Community article #10

About me

Hi there, my name is Krzysztof (Chris). I am an enthusiastic IT specialist, Linux, and Free Software hothead. I speak Polish and a little English.

Background

I have been testing different storage systems for years. My first experience was a disc array SCSI RAID. After the RAID-5 catastrophe (damaged power cable burned every single disc in the array) I’ve returned to more standard methods of storing data, completely losing trust to a large single point of failure solutions.

Available files + backup maybe, but this solution is neither easy nor nice in use. 10 years ago it used to make some sense when DVD disks were cheap and had large capacity.

Today we use a phone, tablet, Smart TV and we expect our movies or video games collection to be available on multiple devices simultaneously.
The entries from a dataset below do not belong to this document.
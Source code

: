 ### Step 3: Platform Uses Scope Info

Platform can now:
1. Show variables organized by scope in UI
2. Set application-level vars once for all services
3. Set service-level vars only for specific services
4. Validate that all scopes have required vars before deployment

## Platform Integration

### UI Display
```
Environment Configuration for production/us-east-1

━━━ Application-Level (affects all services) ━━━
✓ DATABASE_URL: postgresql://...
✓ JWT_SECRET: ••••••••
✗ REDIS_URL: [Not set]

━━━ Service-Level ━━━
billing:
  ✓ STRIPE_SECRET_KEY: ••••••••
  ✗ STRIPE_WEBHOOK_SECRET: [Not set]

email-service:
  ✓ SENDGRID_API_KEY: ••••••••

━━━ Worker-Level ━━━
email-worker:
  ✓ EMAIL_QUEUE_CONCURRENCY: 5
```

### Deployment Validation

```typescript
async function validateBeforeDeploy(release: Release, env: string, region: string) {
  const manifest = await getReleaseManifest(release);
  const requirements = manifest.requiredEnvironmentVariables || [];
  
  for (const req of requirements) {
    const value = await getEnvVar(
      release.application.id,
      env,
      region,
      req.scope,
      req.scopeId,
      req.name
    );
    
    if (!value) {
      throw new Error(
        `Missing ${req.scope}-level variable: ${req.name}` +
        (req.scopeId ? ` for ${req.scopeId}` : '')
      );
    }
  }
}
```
So, I started creating my own solutions that were going to ensure the availability and redundancy of data. For example a NAS server + backup in the cloud. Overtime when I had to plug in another 2TB USB disc all the time – the NAS server started giving up.

I’ve bought a commercial 4TB NAS server (quite a big and well-known brand) as an addition to the existing system to keep my video games on it. That was a huge mistake as after 6 months HDD failed and the repair wasn’t possible. I had to agree that I overpaid 3 times for just 4TB.

Moving to file storage

In 2019 I ran out of my storage capacity and had to look for something next. That’s when I decided to choose a distributed file system.

The first decision that I made is that CEPH is the only reasonably verified and professional system. Well, that was a huge mistake. CEPH has its requirements – in my case performance 50% less than expected. Had to look for something else.

Alternatives

  • GlusterFS is quite popular but has a lot of problems in scaling the installation – crossed out.
  • Quantcast File System – too much work to deploy on one system, no compatibility, outdated and problematic – crossed out.
  • Lustre – no documentation, some kind of basics, hard to find any information – crossed out.
  • BeeGFS – a step forward, though, problematic configuration, huge requirements, and really bad GUI – crossed out.
  • XtreemFS – problems with stability and installation – crossed out.
  • MinIO – new version supports multiple access points, etc. – could look at it sometime in the future.
  • Cloud Systems – C3, SWIFT, etc – high price, critical parameters on the LTE connection, which I have.

And finally, LizardFS, which was my choice, a system based on a legendary MooseFS. LizardFS meets all my requirements like direct access, failover, xor, EC, etc. Doesn’t require access to the dedicated disc, you can, for instance, dedicate only part of the capacity of the disc. Very transparent for people using NFS, the same authorization method and sharing. Relatively easy configuration and installation.

What’s now

My current LizardFS cluster has one Master Server, one Metalogger and 5 Chunkservers. The main purpose is storing media files in the distributed system. The cluster consists of 6 PC with default EC(3.2).

What I like about LizardFS is the ease of installation, it works with containers and has the lowest requirements. The sharing is as easy as in the NFS. A brilliant feature is a password – that’s what misses in the NFS.

Though sometimes there’s some chaos in the documentation – mfs or lfs. Would be also nice to have an open-source Windows client.

But apart from that, LizardFS does everything, you’d expect it to do. No idea what could be added, maybe Windows server or Alpine Linux port.

Conclusions

At the moment LizardFS is the best solution in its class. Hope it would not make me sad in the future. It may also be a very good solution for companies. It is definitely way cheaper and more scalable than CEPH which has a lot of limitations. LizardFS has no limits.